# Battle of Neighborhoods
## Capstone project assignment - Samuel Mensah

In [3]:
# import necessary packages
from bs4 import BeautifulSoup
import requests
import numpy as np
import pandas as pd
pd.set_option('display.max_columns', None)
pd.set_option('display.max_rows', None)
from IPython.display import HTML
import scipy.spatial as spatial
import json
from geopy.geocoders import Nominatim     # convert an address into latitude and longitude values
from pandas.io.json import json_normalize # tranform JSON file into a pandas dataframe
import matplotlib.cm as cm
import matplotlib.colors as colors
from sklearn.cluster import KMeans
import folium # map rendering library
print('Libraries imported.')

Libraries imported.


### Business Problem

KPMG Ghana is an independent member firm of the KPMG Global Network. Yearly, KPMG Ghana allows their colleagues to be transferred to partner firms in either Leeds or Manchester in the UK. However, in doing so, they need information about the neighborhoods of Leeds or Manchester, to enable their colleagues to make informed decisions since they will be staying in either of these places for a long time.

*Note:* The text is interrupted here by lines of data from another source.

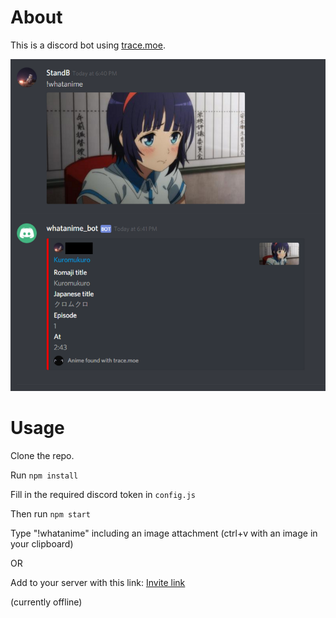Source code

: # About
This is a discord bot using [trace.moe](https://trace.moe/).

![img](screen.png)

# Usage
Clone the repo.

Run `npm install`

Fill in the required discord token in `config.js`

Then run `npm start`

Type "!whatanime" including an image attachment (ctrl+v with an image in your clipboard)

OR

Add to your server with this link:
[Invite link](https://discord.com/oauth2/authorize?client_id=371938585445662720&scope=bot&permissions=117760)

(currently offline)
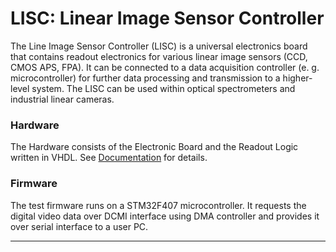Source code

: LISC: Linear Image Sensor Controller
======

The Line Image Sensor Controller (LISC) is a universal electronics board that contains readout electronics for various linear image sensors (CCD, CMOS APS, FPA). 
It can be connected to a data acquisition controller (e. g. microcontroller) for further data processing and transmission to a higher-level system. 
The LISC can be used within optical spectrometers and industrial linear cameras.


### Hardware

The Hardware consists of the Electronic Board and the Readout Logic written in VHDL. See [Documentation](/Documentation/LineImageSensorController.pdf) for details.

### Firmware

The test firmware runs on a STM32F407 microcontroller. It requests the digital video data over DCMI interface using DMA controller and provides it over serial interface
to a user PC.


---
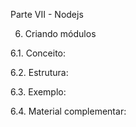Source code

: Parte VII - Nodejs

6. Criando módulos

6.1. Conceito:

6.2. Estrutura:

6.3. Exemplo:

6.4. Material complementar:
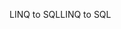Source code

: <span data-ttu-id="41993-101">LINQ to SQL</span><span class="sxs-lookup"><span data-stu-id="41993-101">LINQ to SQL</span></span>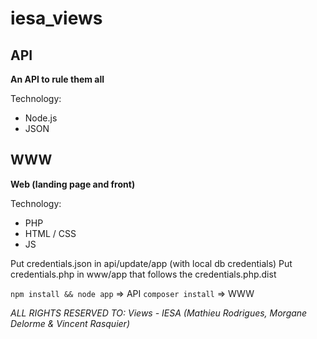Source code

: # iesa_views

## API

**An API to rule them all**

Technology:
- Node.js
- JSON

## WWW

**Web (landing page and front)**

Technology: 
- PHP
- HTML / CSS
- JS

Put credentials.json in api/update/app (with local db credentials)
Put credentials.php in www/app  that follows the credentials.php.dist

`npm install && node app` => API
`composer install` => WWW

*ALL RIGHTS RESERVED TO: Views - IESA (Mathieu Rodrigues, Morgane Delorme & Vincent Rasquier)*
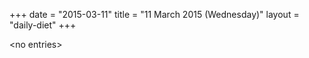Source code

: +++
date = "2015-03-11"
title = "11 March 2015 (Wednesday)"
layout = "daily-diet"
+++

\<no entries\>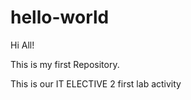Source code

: # hello-world

Hi All!

This is my first Repository.

This is our IT ELECTIVE 2 first lab activity

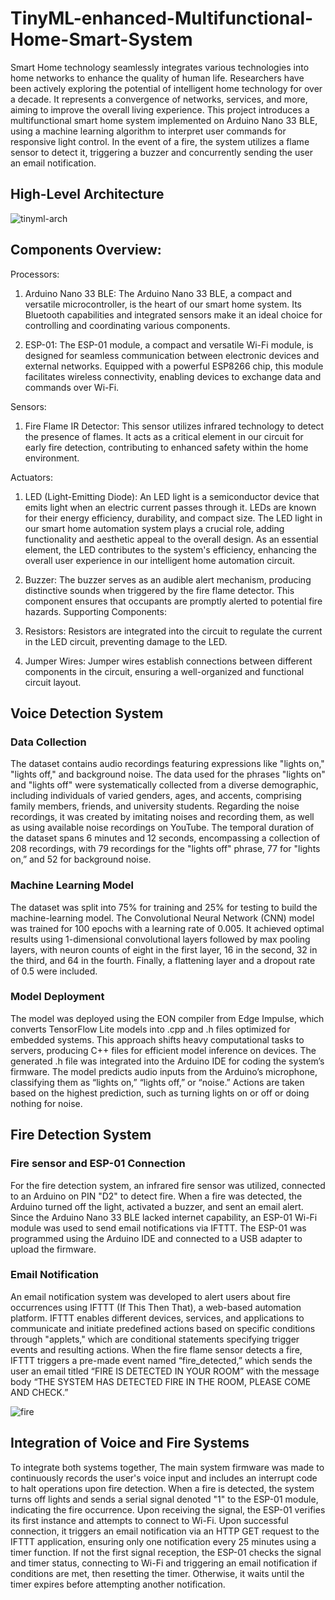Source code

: # TinyML-enhanced-Multifunctional-Home-Smart-System

Smart Home technology seamlessly integrates various technologies into home networks to enhance the quality of human life. Researchers have been actively exploring the potential of intelligent home technology for over a decade. It represents a convergence of networks, services, and more, aiming to improve the overall living experience. This project introduces a multifunctional smart home system implemented on Arduino Nano 33 BLE, using a machine learning algorithm to interpret user commands for responsive light control. In the event of a fire, the system utilizes a flame sensor to detect it, triggering a buzzer and concurrently sending the user an email notification.

## High-Level Architecture
![tinyml-arch](https://github.com/soyraghda/TinyML-enhanced-Multifunctional-Home-Smart-System/assets/32418549/d54a9350-8c80-42c6-b98c-da76b567fe89)


## Components Overview: 

Processors: 
 
1. 	Arduino Nano 33 BLE: The Arduino Nano 33 BLE, a compact and versatile microcontroller, is the heart of our smart home system. Its Bluetooth capabilities and integrated sensors make it an ideal choice for controlling and coordinating various components.
 
2. 	ESP-01: The ESP-01 module, a compact and versatile Wi-Fi module, is designed for seamless communication between electronic devices and external networks. Equipped with a powerful ESP8266 chip, this module facilitates wireless connectivity, enabling devices to exchange data and commands over Wi-Fi.
 
Sensors:
 
1. 	Fire Flame IR Detector: This sensor utilizes infrared technology to detect the presence of flames. It acts as a critical element in our circuit for early fire detection, contributing to enhanced safety within the home environment.
 
Actuators:
 
1. 	LED (Light-Emitting Diode): An LED light is a semiconductor device that emits light when an electric current passes through it. LEDs are known for their energy efficiency, durability, and compact size. The LED light in our smart home automation system plays a crucial role, adding functionality and aesthetic appeal to the overall design. As an essential element, the LED contributes to the system's efficiency, enhancing the overall user experience in our intelligent home automation circuit.
 
2. 	Buzzer: The buzzer serves as an audible alert mechanism, producing distinctive sounds when triggered by the fire flame detector. This component ensures that occupants are promptly alerted to potential fire hazards.
Supporting Components:
1.	Resistors: Resistors are integrated into the circuit to regulate the current in the LED circuit, preventing damage to the LED.
2.	Jumper Wires: Jumper wires establish connections between different components in the circuit, ensuring a well-organized and functional circuit layout.

## Voice Detection System

### Data Collection

The dataset contains audio recordings featuring expressions like "lights on," "lights off," and background noise. The data used for the phrases "lights on" and "lights off" were systematically collected from a diverse demographic, including individuals of varied genders, ages, and accents, comprising family members, friends, and university students. Regarding the noise recordings, it was created by imitating noises and recording them, as well as using available noise recordings on YouTube. The temporal duration of the dataset spans 6 minutes and 12 seconds, encompassing a collection of 208 recordings, with 79 recordings for the "lights off" phrase, 77 for "lights on,” and 52 for background noise.

### Machine Learning Model

The dataset was split into 75% for training and 25% for testing to build the machine-learning model. The Convolutional Neural Network (CNN) model was trained for 100 epochs with a learning rate of 0.005. It achieved optimal results using 1-dimensional convolutional layers followed by max pooling layers, with neuron counts of eight in the first layer, 16 in the second, 32 in the third, and 64 in the fourth. Finally, a flattening layer and a dropout rate of 0.5 were included.

### Model Deployment

The model was deployed using the EON compiler from Edge Impulse, which converts TensorFlow Lite models into .cpp and .h files optimized for embedded systems. This approach shifts heavy computational tasks to servers, producing C++ files for efficient model inference on devices. The generated .h file was integrated into the Arduino IDE for coding the system’s firmware. The model predicts audio inputs from the Arduino’s microphone, classifying them as “lights on,” “lights off,” or “noise.” Actions are taken based on the highest prediction, such as turning lights on or off or doing nothing for noise.

## Fire Detection System

### Fire sensor and ESP-01 Connection
For the fire detection system, an infrared fire sensor was utilized, connected to an Arduino on PIN "D2" to detect fire. When a fire was detected, the Arduino turned off the light, activated a buzzer, and sent an email alert. Since the Arduino Nano 33 BLE lacked internet capability, an ESP-01 Wi-Fi module was used to send email notifications via IFTTT. The ESP-01 was programmed using the Arduino IDE and connected to a USB adapter to upload the firmware.

### Email Notification
An email notification system was developed to alert users about fire occurrences using IFTTT (If This Then That), a web-based automation platform. IFTTT enables different devices, services, and applications to communicate and initiate predefined actions based on specific conditions through "applets," which are conditional statements specifying trigger events and resulting actions. When the fire flame sensor detects a fire, IFTTT triggers a pre-made event named “fire_detected,” which sends the user an email titled “FIRE IS DETECTED IN YOUR ROOM” with the message body “THE SYSTEM HAS DETECTED FIRE IN THE ROOM, PLEASE COME AND CHECK.”

![fire](https://github.com/soyraghda/TinyML-enhanced-Multifunctional-Home-Smart-System/assets/32418549/6f948d1f-169b-470d-aac9-809983933720)

 ## Integration of Voice and Fire Systems
To integrate both systems together, The  main system firmware was made to continuously records the user's voice input and includes an interrupt code to halt operations upon fire detection. When a fire is detected, the system turns off lights and sends a serial signal denoted "1" to the ESP-01 module, indicating the fire occurrence. Upon receiving the signal, the ESP-01 verifies its first instance and attempts to connect to Wi-Fi. Upon successful connection, it triggers an email notification via an HTTP GET request to the IFTTT application, ensuring only one notification every 25 minutes using a timer function. If not the first signal reception, the ESP-01 checks the signal and timer status, connecting to Wi-Fi and triggering an email notification if conditions are met, then resetting the timer. Otherwise, it waits until the timer expires before attempting another notification.







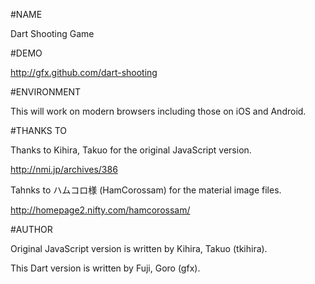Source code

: #NAME

Dart Shooting Game

#DEMO

http://gfx.github.com/dart-shooting

#ENVIRONMENT

This will work on modern browsers including those on iOS and Android.

#THANKS TO

Thanks to Kihira, Takuo for the original JavaScript version.

http://nmi.jp/archives/386

Tahnks to ハムコロ様 (HamCorossam) for the material image files.

http://homepage2.nifty.com/hamcorossam/

#AUTHOR

Original JavaScript version is written by Kihira, Takuo (tkihira).

This Dart version is written by Fuji, Goro (gfx).
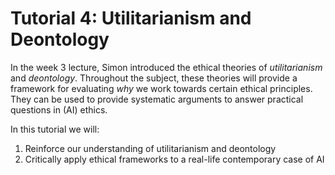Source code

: # Tutorial 4: Utilitarianism and Deontology
In the week 3 lecture, Simon introduced the ethical theories of *utilitarianism* and *deontology*. Throughout the subject, these theories will provide a framework for evaluating *why* we work towards certain ethical principles. They can be used to provide systematic arguments to answer practical questions in (AI) ethics.

In this tutorial we will:
1. Reinforce our understanding of utilitarianism and deontology
2. Critically apply ethical frameworks to a real-life contemporary case of AI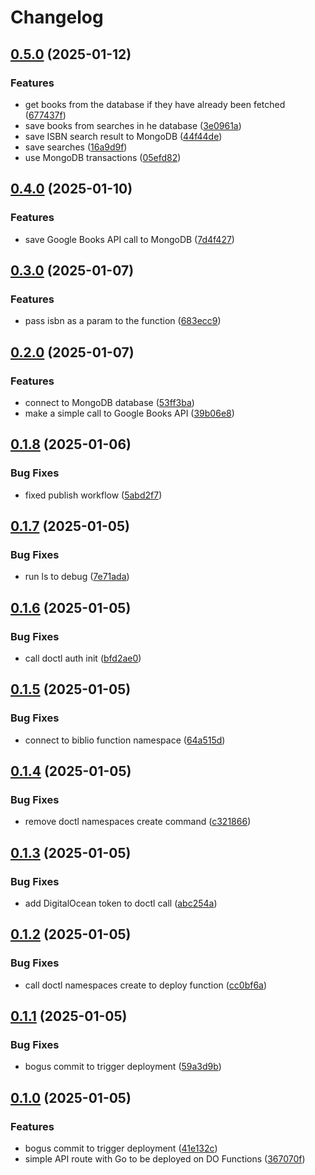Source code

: # Changelog

## [0.5.0](https://github.com/samdouble/biblio-api/compare/v0.4.0...v0.5.0) (2025-01-12)


### Features

* get books from the database if they have already been fetched ([677437f](https://github.com/samdouble/biblio-api/commit/677437f6cc5645a8a0feb7d615ebed7ec32897ce))
* save books from searches in he database ([3e0961a](https://github.com/samdouble/biblio-api/commit/3e0961abe545897a86d764a13c9aee944e9d720f))
* save ISBN search result to MongoDB ([44f44de](https://github.com/samdouble/biblio-api/commit/44f44de5065303c4c249c2521b9cf3b1c7dd34d8))
* save searches ([16a9d9f](https://github.com/samdouble/biblio-api/commit/16a9d9fdebe29823f8801e545f5ad4b3a93a17d7))
* use MongoDB transactions ([05efd82](https://github.com/samdouble/biblio-api/commit/05efd8271256783cbaee944e0eee4c37ea260bf6))

## [0.4.0](https://github.com/samdouble/biblio-api/compare/v0.3.0...v0.4.0) (2025-01-10)


### Features

* save Google Books API call to MongoDB ([7d4f427](https://github.com/samdouble/biblio-api/commit/7d4f427992e5c705e2cca378188ad8e086a8578c))

## [0.3.0](https://github.com/samdouble/biblio-api/compare/v0.2.0...v0.3.0) (2025-01-07)


### Features

* pass isbn as a param to the function ([683ecc9](https://github.com/samdouble/biblio-api/commit/683ecc9d81f46685b2b4fac088e585edbe457c0d))

## [0.2.0](https://github.com/samdouble/biblio-api/compare/v0.1.8...v0.2.0) (2025-01-07)


### Features

* connect to MongoDB database ([53ff3ba](https://github.com/samdouble/biblio-api/commit/53ff3bac053f07119ce8aa4b13a0668d88674374))
* make a simple call to Google Books API ([39b06e8](https://github.com/samdouble/biblio-api/commit/39b06e8037128dd5a4370362347860bec1eb91d5))

## [0.1.8](https://github.com/samdouble/biblio-api/compare/v0.1.7...v0.1.8) (2025-01-06)


### Bug Fixes

* fixed publish workflow ([5abd2f7](https://github.com/samdouble/biblio-api/commit/5abd2f7241a64577638e0ab46ef468a763588795))

## [0.1.7](https://github.com/samdouble/biblio-api/compare/v0.1.6...v0.1.7) (2025-01-05)


### Bug Fixes

* run ls to debug ([7e71ada](https://github.com/samdouble/biblio-api/commit/7e71ada7ed41af322e17fa968f0c49d879decbcd))

## [0.1.6](https://github.com/samdouble/biblio-api/compare/v0.1.5...v0.1.6) (2025-01-05)


### Bug Fixes

* call doctl auth init ([bfd2ae0](https://github.com/samdouble/biblio-api/commit/bfd2ae0944a2b28d7776a360519c64c692dcc2e5))

## [0.1.5](https://github.com/samdouble/biblio-api/compare/v0.1.4...v0.1.5) (2025-01-05)


### Bug Fixes

* connect to biblio function namespace ([64a515d](https://github.com/samdouble/biblio-api/commit/64a515da3de8f5d91ff9fed6f9b3746cfe6fe611))

## [0.1.4](https://github.com/samdouble/biblio-api/compare/v0.1.3...v0.1.4) (2025-01-05)


### Bug Fixes

* remove doctl namespaces create command ([c321866](https://github.com/samdouble/biblio-api/commit/c321866dc54c842eceefc6ae28b528829ccb4f46))

## [0.1.3](https://github.com/samdouble/biblio-api/compare/v0.1.2...v0.1.3) (2025-01-05)


### Bug Fixes

* add DigitalOcean token to doctl call ([abc254a](https://github.com/samdouble/biblio-api/commit/abc254adca4e81a04139577d568c07510e44c873))

## [0.1.2](https://github.com/samdouble/biblio-api/compare/v0.1.1...v0.1.2) (2025-01-05)


### Bug Fixes

* call doctl namespaces create to deploy function ([cc0bf6a](https://github.com/samdouble/biblio-api/commit/cc0bf6aa006b4825cf2b607450ffd5112b6c63f6))

## [0.1.1](https://github.com/samdouble/biblio-api/compare/v0.1.0...v0.1.1) (2025-01-05)


### Bug Fixes

* bogus commit to trigger deployment ([59a3d9b](https://github.com/samdouble/biblio-api/commit/59a3d9b694d54a0c1f19b4cf1037d2614616fa9b))

## [0.1.0](https://github.com/samdouble/biblio-api/compare/v0.0.1...v0.1.0) (2025-01-05)


### Features

* bogus commit to trigger deployment ([41e132c](https://github.com/samdouble/biblio-api/commit/41e132cdf65b90d359382b5626a87b1de12a8915))
* simple API route with Go to be deployed on DO Functions ([367070f](https://github.com/samdouble/biblio-api/commit/367070fe09c9186c2431c9cbd1df3c5a0d1aa3a3))
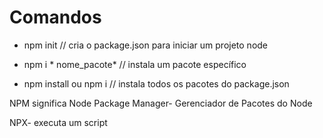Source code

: # Comandos 

- npm init // cria o package.json para iniciar um projeto node

- npm i * nome_pacote* // instala um pacote específico

- npm install ou npm i // instala todos os pacotes do package.json

NPM significa Node Package Manager- Gerenciador de Pacotes do Node


NPX- executa um script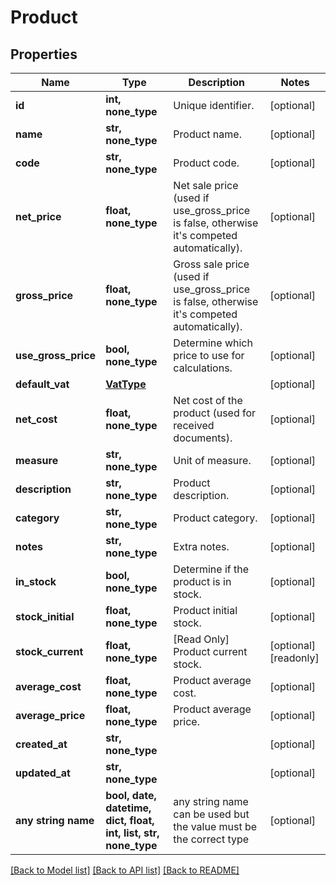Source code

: # Product


## Properties
Name | Type | Description | Notes
------------ | ------------- | ------------- | -------------
**id** | **int, none_type** | Unique identifier. | [optional] 
**name** | **str, none_type** | Product name. | [optional] 
**code** | **str, none_type** | Product code. | [optional] 
**net_price** | **float, none_type** | Net sale price (used if use_gross_price is false, otherwise it&#39;s competed automatically). | [optional] 
**gross_price** | **float, none_type** | Gross sale price (used if use_gross_price is false, otherwise it&#39;s competed automatically). | [optional] 
**use_gross_price** | **bool, none_type** | Determine which price to use for calculations. | [optional] 
**default_vat** | [**VatType**](VatType.md) |  | [optional] 
**net_cost** | **float, none_type** | Net cost of the product (used for received documents). | [optional] 
**measure** | **str, none_type** | Unit of measure. | [optional] 
**description** | **str, none_type** | Product description. | [optional] 
**category** | **str, none_type** | Product category. | [optional] 
**notes** | **str, none_type** | Extra notes. | [optional] 
**in_stock** | **bool, none_type** | Determine if the product is in stock. | [optional] 
**stock_initial** | **float, none_type** | Product initial stock. | [optional] 
**stock_current** | **float, none_type** | [Read Only] Product current stock. | [optional] [readonly] 
**average_cost** | **float, none_type** | Product average cost. | [optional] 
**average_price** | **float, none_type** | Product average price. | [optional] 
**created_at** | **str, none_type** |  | [optional] 
**updated_at** | **str, none_type** |  | [optional] 
**any string name** | **bool, date, datetime, dict, float, int, list, str, none_type** | any string name can be used but the value must be the correct type | [optional]

[[Back to Model list]](../README.md#documentation-for-models) [[Back to API list]](../README.md#documentation-for-api-endpoints) [[Back to README]](../README.md)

When moving to a distant country, it is important to get relevant information about the city you are to reside in. Colleagues at KPMG Ghana who have not been to these cities and are used to their environments, will need to know before hand if the city have neighborhoods which can provide them with the services or activities they need, else a hesitant colleague may easily decide not to go because of fear of the unknown. For example, they might be interested in a specific type of cuisine like an African cuisine. Does any of the neighborhood in Leeds or Manchester have African restaurants?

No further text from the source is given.